Isl1β Overexpression With Key β Cell Transcription Factors Enhances Glucose-Responsive Hepatic Insulin Production and Secretion.

Adenoviral gene transfer of key β cell developmental regulators including Pdx1, Neurod1, and Mafa (PDA) has been reported to generate insulin-producing cells in the liver. However, PDA insulin secretion is transient and glucose unresponsive. Here, we report that an additional β cell developmental regulator, insulin gene enhancer binding protein splicing variant (Isl1β), improved insulin production and glucose-responsive secretion in PDA mice. Microarray gene expression analysis suggested that adenoviral PDA transfer required an additional element for mature β cell generation, such as Isl1 and Elf3 in the liver. In vitro promoter analysis indicated that splicing variant Isl1, or Isl1β, is an important factor for transcriptional activity of the insulin gene.
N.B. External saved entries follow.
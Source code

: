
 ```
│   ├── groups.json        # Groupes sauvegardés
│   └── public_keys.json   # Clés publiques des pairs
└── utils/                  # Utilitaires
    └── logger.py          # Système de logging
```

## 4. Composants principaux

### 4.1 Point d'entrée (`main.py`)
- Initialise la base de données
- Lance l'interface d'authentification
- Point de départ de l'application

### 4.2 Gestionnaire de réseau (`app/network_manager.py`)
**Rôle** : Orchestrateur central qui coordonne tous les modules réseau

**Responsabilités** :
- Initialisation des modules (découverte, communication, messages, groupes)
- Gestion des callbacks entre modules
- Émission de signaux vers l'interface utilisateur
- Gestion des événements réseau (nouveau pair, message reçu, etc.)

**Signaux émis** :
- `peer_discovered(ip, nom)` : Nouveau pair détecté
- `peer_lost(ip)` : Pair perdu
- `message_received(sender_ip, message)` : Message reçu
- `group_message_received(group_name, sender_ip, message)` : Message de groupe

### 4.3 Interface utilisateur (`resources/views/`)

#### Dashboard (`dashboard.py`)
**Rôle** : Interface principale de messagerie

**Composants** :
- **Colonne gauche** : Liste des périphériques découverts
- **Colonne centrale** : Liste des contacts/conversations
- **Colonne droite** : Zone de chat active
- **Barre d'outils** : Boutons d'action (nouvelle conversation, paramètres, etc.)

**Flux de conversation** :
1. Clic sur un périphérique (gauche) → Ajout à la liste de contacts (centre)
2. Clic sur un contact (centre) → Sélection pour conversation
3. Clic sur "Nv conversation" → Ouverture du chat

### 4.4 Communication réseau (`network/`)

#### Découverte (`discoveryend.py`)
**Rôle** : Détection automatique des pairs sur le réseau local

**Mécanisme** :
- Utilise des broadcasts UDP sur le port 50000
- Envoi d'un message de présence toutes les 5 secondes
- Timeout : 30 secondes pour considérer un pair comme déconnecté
In vivo bioluminescence monitoring using insulin promoter-luciferase transgenic mice verified that adenoviral PDA + Isl1β transfer produced highly intense luminescence from the liver, which peaked at day 7 and persisted for more than 10 days. Using insulin promoter-GFP transgenic mice, we further confirmed that Isl1β supplementation to PDA augmented insulin-producing cells in the liver, insulin production and secretion, and β cell‒related genes. Finally, the PDA + Isl1β combination ameliorated hyperglycemia in diabetic mice for 28 days and enhanced glucose tolerance and responsiveness. Thus, our results suggest that Isl1β is a key additional transcriptional factor for advancing the generation of insulin-producing cells in the liver in combination with PDA.